Climate change refers to the increasing changes in the measures of climate over a long period of time – including precipitation, temperature, and wind patterns.
More frequent and intense drought, storms, heat waves, rising sea levels, melting glaciers and warming oceans can directly harm animals, destroy the places they live, and wreak havoc on people's livelihoods and communities. As climate change worsens, dangerous weather events are becoming more frequent or severe.
Climate models forecast that global warming will cause climate patterns worldwide to experience significant changes. These changes will likely include major shifts in wind patterns, annual precipitation and seasonal temperatures variations.
The UK government has committed us to cut national greenhouse gas emissions by at least 100% of 1990 levels (net zero) by 2050 and agreed interim five-year 'carbon budgets' that take the country progressively towards that 100% target at the lowest possible cost.
From 1 April 2019, quoted companies must report on their global energy use and large businesses must disclose their UK annual energy use and greenhouse gas emissions. The government encourages all other companies to report similarly, although this remains voluntary for now.
Producing an environmental report can bring a marketing advantage by demonstrating your business' awareness of its environmental responsibilities. It may also help improve your relationship with key stakeholders, such as investors, suppliers and the wider local community.

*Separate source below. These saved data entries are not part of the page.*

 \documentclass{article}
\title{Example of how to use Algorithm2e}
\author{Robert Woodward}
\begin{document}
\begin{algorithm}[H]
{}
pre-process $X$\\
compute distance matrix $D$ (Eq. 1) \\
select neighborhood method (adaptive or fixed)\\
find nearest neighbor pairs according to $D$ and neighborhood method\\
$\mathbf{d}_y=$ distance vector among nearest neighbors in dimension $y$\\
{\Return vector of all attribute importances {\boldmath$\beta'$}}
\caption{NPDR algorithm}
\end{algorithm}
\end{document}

An Environmental Management System (EMS) provides your company with a framework through which its environmental performance can be monitored. Most advantages of EMS stem from savings your business can make, increased profitability and better sales opportunities. Other benefits include a reduction in environmental incidents and improved reputation, a marketing advantage, and in many tenders, EMS is now a fundamental requirement. An improvement in regulatory performance and therefore lower risk of fines for non-compliance with environmental legislation.
Carbon management is the process of managing the carbon emissions associated with your business. Carbon management is applicable to a wide variety of business activities, products and services and can vary depending on the size of your business and the sector you operate in.
Change in an organization leads to many positive aspects – that lead to retaining a competitive edge and remaining relevant in your business area. Change encourages innovation, develops skills, develops staff and leads to better business opportunities and improves staff morale.
Becoming carbon neutral involves looking at your complete operation, including your supply chain. Identifying your footprint, reducing it, and neutralising the impact of any remaining emissions are the three steps to becoming a carbon-neutral company.
Carbon neutrality refers to achieving net zero carbon dioxide emissions by balancing carbon dioxide emissions with removal (often through carbon offsetting) or simply eliminating carbon dioxide emissions altogether.
Offsetting is a way of paying for others to reduce emissions or absorb CO2 to compensate for your own emissions. For example, by planting trees to suck carbon out of the atmosphere as they grow, or by delivering energy-efficient cooking stoves to communities in developing countries.
Making your business environmentally friendly not only benefits the environment but can also save you money. The brand enhancement that comes with putting sustainability at the heart of business will help companies attract and retain customers and the best talent. But there is also the opportunity for businesses to save money from efficiencies and develop new products and services that get them ahead of the curve.
Our steps to making your business Carbon Neutral.
Step 1: Identify carbon sources to be included (Scoping)
Step 2: Collect and collate data.
Step 3: Choose calculation method.
Step 4: Select appropriate conversion factors.
Step 5: Calculate total carbon footprint.
Step 6: Report on Data normalisation and use, define targets and time scale.
Step 7: Analyse Data to identify reduction possibilities.
Step 8: Recalculate total carbon footprint after reductions.
Step 9: Draw up carbon reduction plan.
Step 10: Implement plan
Step 11: Monitor plan progress
Step 12: Report, review and reassess the plan where required.